* [EXERCISE DETAILS]: All the lines below should be set down exactly, with no picture carried into the copy.

** RECORDS follows **

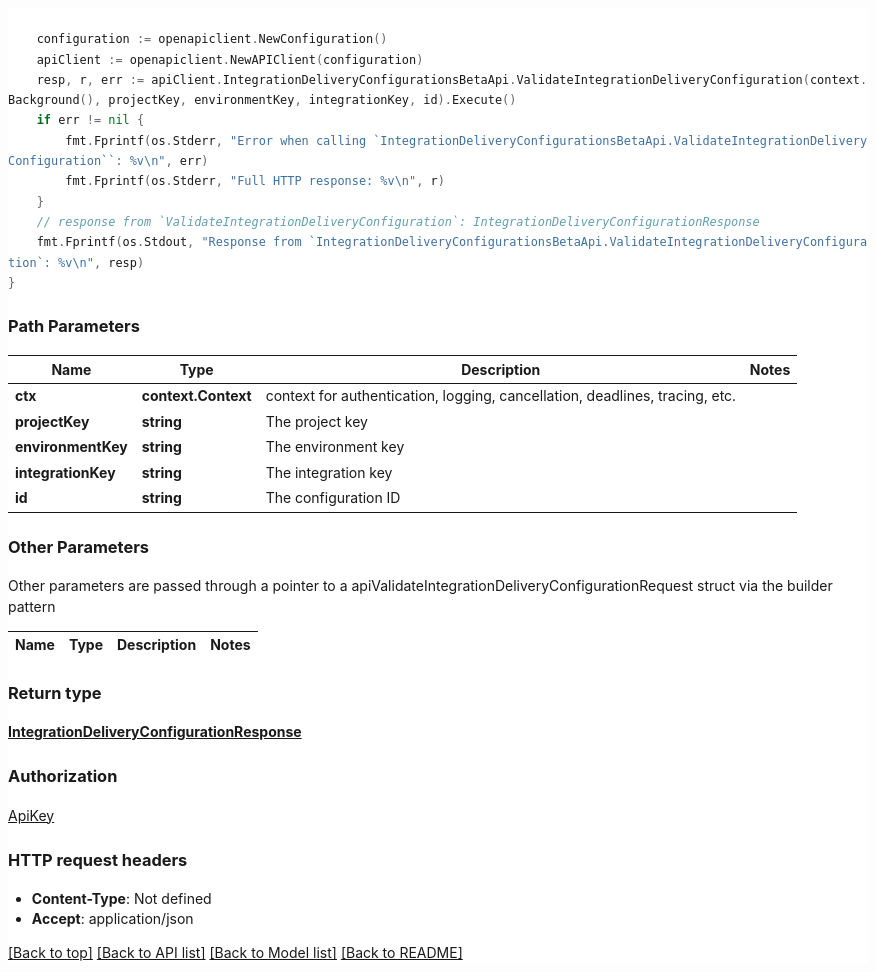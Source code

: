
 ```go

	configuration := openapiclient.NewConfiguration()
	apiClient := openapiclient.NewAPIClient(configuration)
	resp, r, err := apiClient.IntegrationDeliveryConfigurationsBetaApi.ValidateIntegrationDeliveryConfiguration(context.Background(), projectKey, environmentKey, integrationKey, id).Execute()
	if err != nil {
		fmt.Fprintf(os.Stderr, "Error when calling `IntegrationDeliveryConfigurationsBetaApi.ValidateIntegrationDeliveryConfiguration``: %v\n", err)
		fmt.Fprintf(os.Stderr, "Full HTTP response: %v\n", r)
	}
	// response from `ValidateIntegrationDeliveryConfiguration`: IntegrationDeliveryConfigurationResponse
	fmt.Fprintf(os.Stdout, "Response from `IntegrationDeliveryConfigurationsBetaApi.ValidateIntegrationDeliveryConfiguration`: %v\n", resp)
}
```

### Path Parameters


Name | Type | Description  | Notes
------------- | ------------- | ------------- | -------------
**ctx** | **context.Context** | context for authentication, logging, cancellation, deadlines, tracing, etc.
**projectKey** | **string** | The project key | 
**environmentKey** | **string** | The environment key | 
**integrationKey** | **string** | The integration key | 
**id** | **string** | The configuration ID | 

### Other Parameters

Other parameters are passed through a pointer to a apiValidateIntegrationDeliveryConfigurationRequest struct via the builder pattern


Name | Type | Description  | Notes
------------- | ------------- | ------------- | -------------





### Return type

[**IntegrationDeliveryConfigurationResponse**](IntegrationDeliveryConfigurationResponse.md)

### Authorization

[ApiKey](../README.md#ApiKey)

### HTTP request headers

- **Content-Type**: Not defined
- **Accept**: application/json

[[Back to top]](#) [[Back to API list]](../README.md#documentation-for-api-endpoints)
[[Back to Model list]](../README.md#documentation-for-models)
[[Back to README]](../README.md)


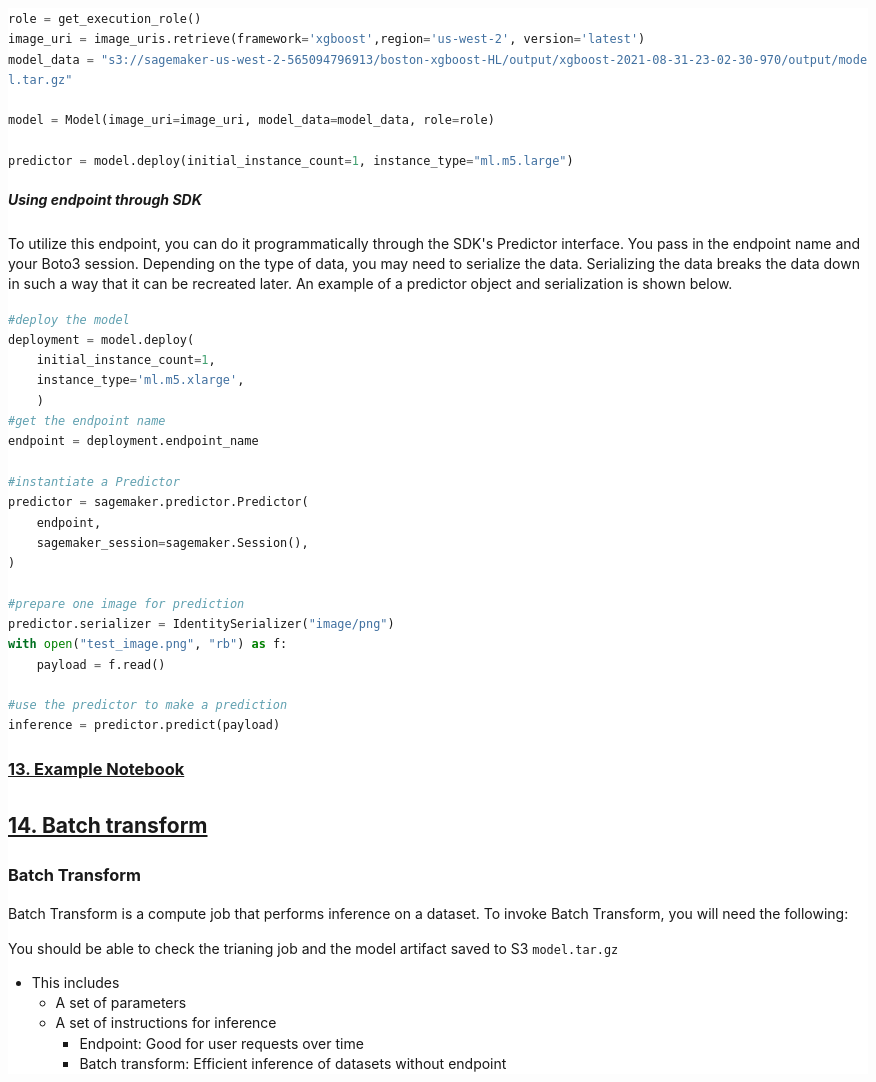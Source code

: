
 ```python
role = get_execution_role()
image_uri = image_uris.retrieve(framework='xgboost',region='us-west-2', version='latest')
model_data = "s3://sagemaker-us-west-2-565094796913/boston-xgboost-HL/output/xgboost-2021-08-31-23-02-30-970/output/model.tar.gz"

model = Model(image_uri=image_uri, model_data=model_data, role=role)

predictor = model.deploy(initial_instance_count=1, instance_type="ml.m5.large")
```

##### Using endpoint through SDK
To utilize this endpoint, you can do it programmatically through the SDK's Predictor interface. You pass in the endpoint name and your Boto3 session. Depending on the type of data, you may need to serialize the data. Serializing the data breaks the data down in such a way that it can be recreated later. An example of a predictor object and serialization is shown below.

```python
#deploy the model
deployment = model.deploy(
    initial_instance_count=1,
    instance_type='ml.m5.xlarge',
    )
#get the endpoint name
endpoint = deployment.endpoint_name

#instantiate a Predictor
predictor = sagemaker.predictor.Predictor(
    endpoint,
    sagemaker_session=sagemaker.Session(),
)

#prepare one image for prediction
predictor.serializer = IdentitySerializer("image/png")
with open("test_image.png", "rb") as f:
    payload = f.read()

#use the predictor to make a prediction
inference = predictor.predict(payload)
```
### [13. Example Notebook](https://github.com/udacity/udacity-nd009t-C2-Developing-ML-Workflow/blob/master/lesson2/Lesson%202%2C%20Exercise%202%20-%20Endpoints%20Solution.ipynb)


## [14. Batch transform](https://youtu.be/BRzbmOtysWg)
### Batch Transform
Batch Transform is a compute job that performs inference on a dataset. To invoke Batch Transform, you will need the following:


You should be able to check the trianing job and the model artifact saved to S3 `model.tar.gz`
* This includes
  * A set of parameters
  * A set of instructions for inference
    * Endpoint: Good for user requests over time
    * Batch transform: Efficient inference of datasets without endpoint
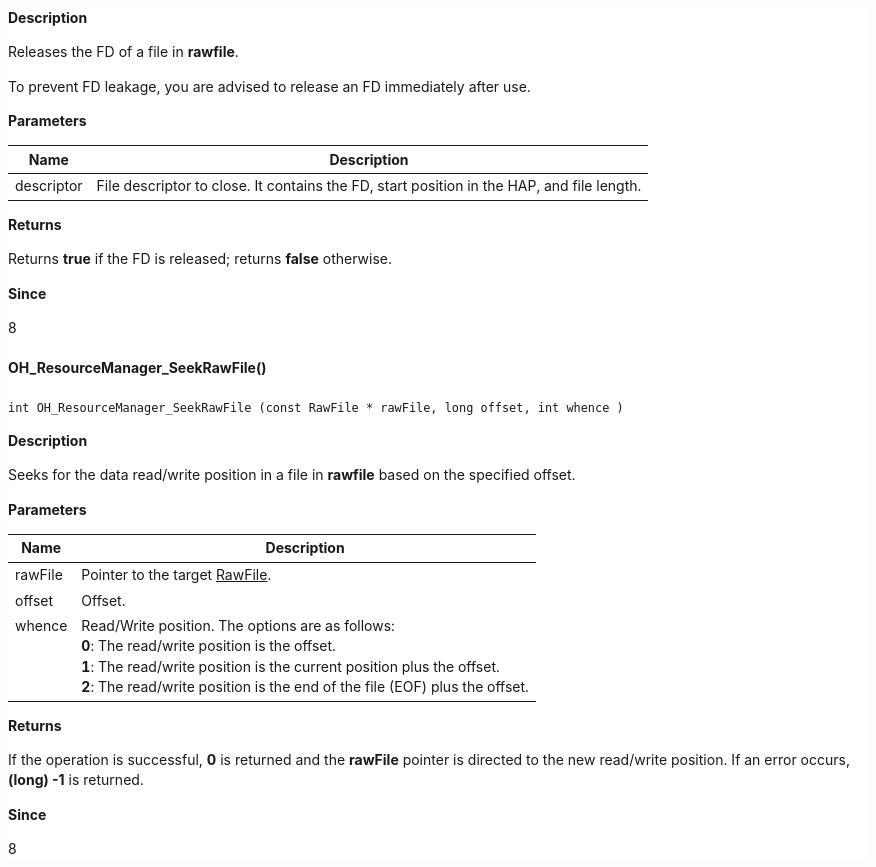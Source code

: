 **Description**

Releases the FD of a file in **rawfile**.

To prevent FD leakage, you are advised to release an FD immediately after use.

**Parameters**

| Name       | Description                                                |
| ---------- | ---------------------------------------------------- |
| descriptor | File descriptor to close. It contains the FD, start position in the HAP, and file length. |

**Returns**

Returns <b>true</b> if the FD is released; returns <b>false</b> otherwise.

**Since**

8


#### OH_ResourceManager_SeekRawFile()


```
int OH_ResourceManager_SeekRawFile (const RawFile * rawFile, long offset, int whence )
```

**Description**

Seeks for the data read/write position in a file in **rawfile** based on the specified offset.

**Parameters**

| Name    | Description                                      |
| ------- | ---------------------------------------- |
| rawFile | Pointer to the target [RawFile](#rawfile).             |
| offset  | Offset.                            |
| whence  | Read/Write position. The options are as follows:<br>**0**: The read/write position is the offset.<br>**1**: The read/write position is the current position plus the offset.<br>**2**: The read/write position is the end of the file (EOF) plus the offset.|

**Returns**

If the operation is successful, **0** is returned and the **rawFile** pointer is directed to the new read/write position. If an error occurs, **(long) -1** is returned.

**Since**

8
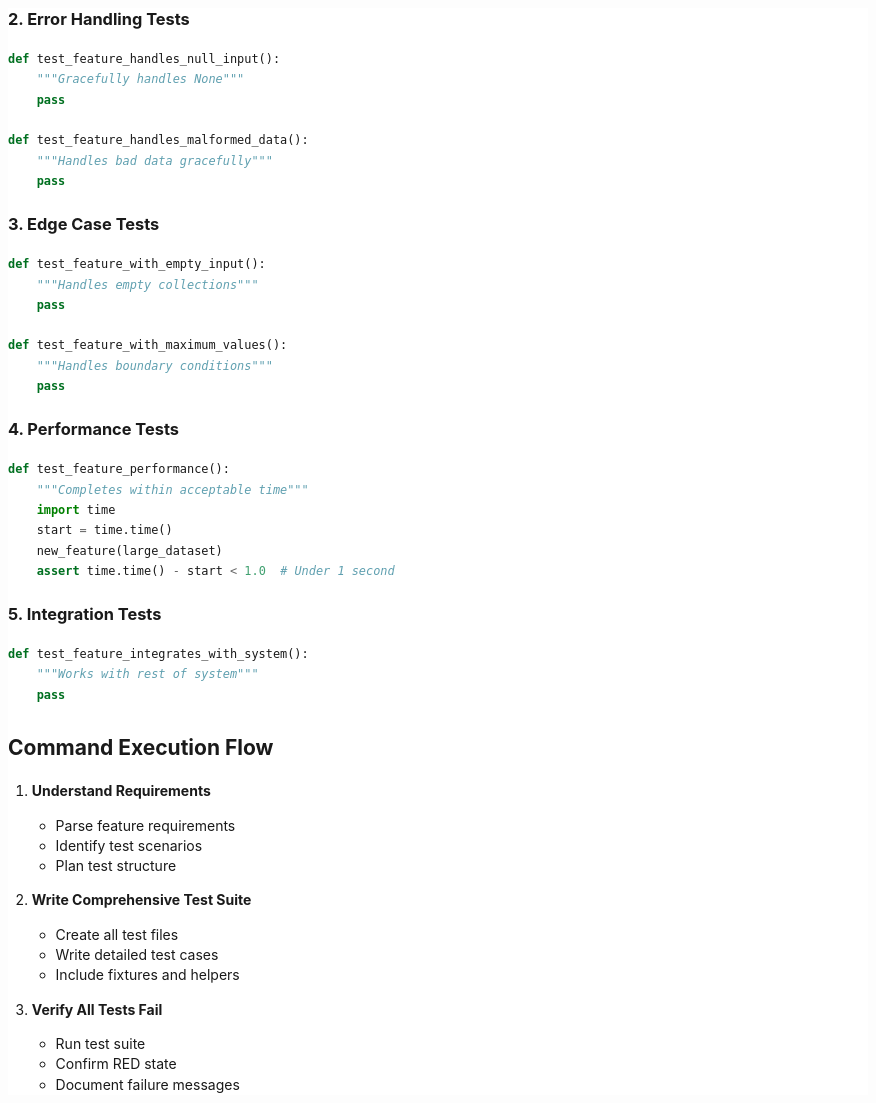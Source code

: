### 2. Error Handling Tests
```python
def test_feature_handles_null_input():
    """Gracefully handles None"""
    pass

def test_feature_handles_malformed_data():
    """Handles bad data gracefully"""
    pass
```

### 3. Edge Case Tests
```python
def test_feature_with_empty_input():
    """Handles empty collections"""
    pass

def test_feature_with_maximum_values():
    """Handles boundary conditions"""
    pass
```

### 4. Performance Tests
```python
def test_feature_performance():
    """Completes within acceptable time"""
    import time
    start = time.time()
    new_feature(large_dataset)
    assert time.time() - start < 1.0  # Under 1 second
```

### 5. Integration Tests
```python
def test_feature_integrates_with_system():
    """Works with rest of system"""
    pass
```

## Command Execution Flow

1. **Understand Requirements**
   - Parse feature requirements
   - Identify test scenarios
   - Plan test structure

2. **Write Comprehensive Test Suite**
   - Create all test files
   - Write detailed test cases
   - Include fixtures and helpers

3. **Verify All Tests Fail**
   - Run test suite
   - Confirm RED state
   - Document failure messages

** End of RECORDS **

* [SOLUTION FOR THIS PROBLEM]:
Source code

:
 ```go

	configuration := openapiclient.NewConfiguration()
	apiClient := openapiclient.NewAPIClient(configuration)
	resp, r, err := apiClient.IntegrationDeliveryConfigurationsBetaApi.ValidateIntegrationDeliveryConfiguration(context.Background(), projectKey, environmentKey, integrationKey, id).Execute()
	if err != nil {
		fmt.Fprintf(os.Stderr, "Error when calling `IntegrationDeliveryConfigurationsBetaApi.ValidateIntegrationDeliveryConfiguration``: %v\n", err)
		fmt.Fprintf(os.Stderr, "Full HTTP response: %v\n", r)
	}
	// response from `ValidateIntegrationDeliveryConfiguration`: IntegrationDeliveryConfigurationResponse
	fmt.Fprintf(os.Stdout, "Response from `IntegrationDeliveryConfigurationsBetaApi.ValidateIntegrationDeliveryConfiguration`: %v\n", resp)
}
```

### Path Parameters


Name | Type | Description  | Notes
------------- | ------------- | ------------- | -------------
**ctx** | **context.Context** | context for authentication, logging, cancellation, deadlines, tracing, etc.
**projectKey** | **string** | The project key | 
**environmentKey** | **string** | The environment key | 
**integrationKey** | **string** | The integration key | 
**id** | **string** | The configuration ID | 

### Other Parameters

Other parameters are passed through a pointer to a apiValidateIntegrationDeliveryConfigurationRequest struct via the builder pattern


Name | Type | Description  | Notes
------------- | ------------- | ------------- | -------------





### Return type

[**IntegrationDeliveryConfigurationResponse**](IntegrationDeliveryConfigurationResponse.md)

### Authorization

[ApiKey](../README.md#ApiKey)

### HTTP request headers

- **Content-Type**: Not defined
- **Accept**: application/json

[[Back to top]](#) [[Back to API list]](../README.md#documentation-for-api-endpoints)
[[Back to Model list]](../README.md#documentation-for-models)
[[Back to README]](../README.md)


Source code

:
 ```python
role = get_execution_role()
image_uri = image_uris.retrieve(framework='xgboost',region='us-west-2', version='latest')
model_data = "s3://sagemaker-us-west-2-565094796913/boston-xgboost-HL/output/xgboost-2021-08-31-23-02-30-970/output/model.tar.gz"

model = Model(image_uri=image_uri, model_data=model_data, role=role)

predictor = model.deploy(initial_instance_count=1, instance_type="ml.m5.large")
```

##### Using endpoint through SDK
To utilize this endpoint, you can do it programmatically through the SDK's Predictor interface. You pass in the endpoint name and your Boto3 session. Depending on the type of data, you may need to serialize the data. Serializing the data breaks the data down in such a way that it can be recreated later. An example of a predictor object and serialization is shown below.

```python
#deploy the model
deployment = model.deploy(
    initial_instance_count=1,
    instance_type='ml.m5.xlarge',
    )
#get the endpoint name
endpoint = deployment.endpoint_name

#instantiate a Predictor
predictor = sagemaker.predictor.Predictor(
    endpoint,
    sagemaker_session=sagemaker.Session(),
)

#prepare one image for prediction
predictor.serializer = IdentitySerializer("image/png")
with open("test_image.png", "rb") as f:
    payload = f.read()

#use the predictor to make a prediction
inference = predictor.predict(payload)
```
### [13. Example Notebook](https://github.com/udacity/udacity-nd009t-C2-Developing-ML-Workflow/blob/master/lesson2/Lesson%202%2C%20Exercise%202%20-%20Endpoints%20Solution.ipynb)


## [14. Batch transform](https://youtu.be/BRzbmOtysWg)
### Batch Transform
Batch Transform is a compute job that performs inference on a dataset. To invoke Batch Transform, you will need the following:


You should be able to check the trianing job and the model artifact saved to S3 `model.tar.gz`
* This includes
  * A set of parameters
  * A set of instructions for inference
    * Endpoint: Good for user requests over time
    * Batch transform: Efficient inference of datasets without endpoint
Source code

: **Description**

Releases the FD of a file in **rawfile**.

To prevent FD leakage, you are advised to release an FD immediately after use.

**Parameters**

| Name       | Description                                                |
| ---------- | ---------------------------------------------------- |
| descriptor | File descriptor to close. It contains the FD, start position in the HAP, and file length. |

**Returns**

Returns <b>true</b> if the FD is released; returns <b>false</b> otherwise.

**Since**

8


#### OH_ResourceManager_SeekRawFile()


```
int OH_ResourceManager_SeekRawFile (const RawFile * rawFile, long offset, int whence )
```

**Description**

Seeks for the data read/write position in a file in **rawfile** based on the specified offset.

**Parameters**

| Name    | Description                                      |
| ------- | ---------------------------------------- |
| rawFile | Pointer to the target [RawFile](#rawfile).             |
| offset  | Offset.                            |
| whence  | Read/Write position. The options are as follows:<br>**0**: The read/write position is the offset.<br>**1**: The read/write position is the current position plus the offset.<br>**2**: The read/write position is the end of the file (EOF) plus the offset.|

**Returns**

If the operation is successful, **0** is returned and the **rawFile** pointer is directed to the new read/write position. If an error occurs, **(long) -1** is returned.

**Since**

8
Source code

:### 2. Error Handling Tests
```python
def test_feature_handles_null_input():
    """Gracefully handles None"""
    pass

def test_feature_handles_malformed_data():
    """Handles bad data gracefully"""
    pass
```

### 3. Edge Case Tests
```python
def test_feature_with_empty_input():
    """Handles empty collections"""
    pass

def test_feature_with_maximum_values():
    """Handles boundary conditions"""
    pass
```

### 4. Performance Tests
```python
def test_feature_performance():
    """Completes within acceptable time"""
    import time
    start = time.time()
    new_feature(large_dataset)
    assert time.time() - start < 1.0  # Under 1 second
```

### 5. Integration Tests
```python
def test_feature_integrates_with_system():
    """Works with rest of system"""
    pass
```

## Command Execution Flow

1. **Understand Requirements**
   - Parse feature requirements
   - Identify test scenarios
   - Plan test structure

2. **Write Comprehensive Test Suite**
   - Create all test files
   - Write detailed test cases
   - Include fixtures and helpers

3. **Verify All Tests Fail**
   - Run test suite
   - Confirm RED state
   - Document failure messages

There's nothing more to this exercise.